**Problem details:**
What appears from the line containing "Links for holy unblocker" to the end of the listing below should be copied exactly, with no other lines.

==== Data records

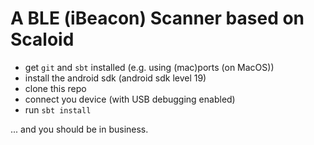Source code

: # A BLE (iBeacon) Scanner based on Scaloid

* get `git` and `sbt` installed (e.g. using (mac)ports (on MacOS))
* install the android sdk (android sdk level 19)
* clone this repo
* connect you device (with USB debugging enabled)
* run `sbt install`

... and you should be in business.
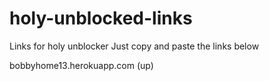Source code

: # holy-unblocked-links
Links for holy unblocker
 Just copy and paste the links below

bobbyhome13.herokuapp.com (up)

========

**Solution to this problem:**
Links for holy unblocker
 Just copy and paste the links below

bobbyhome13.herokuapp.com (up)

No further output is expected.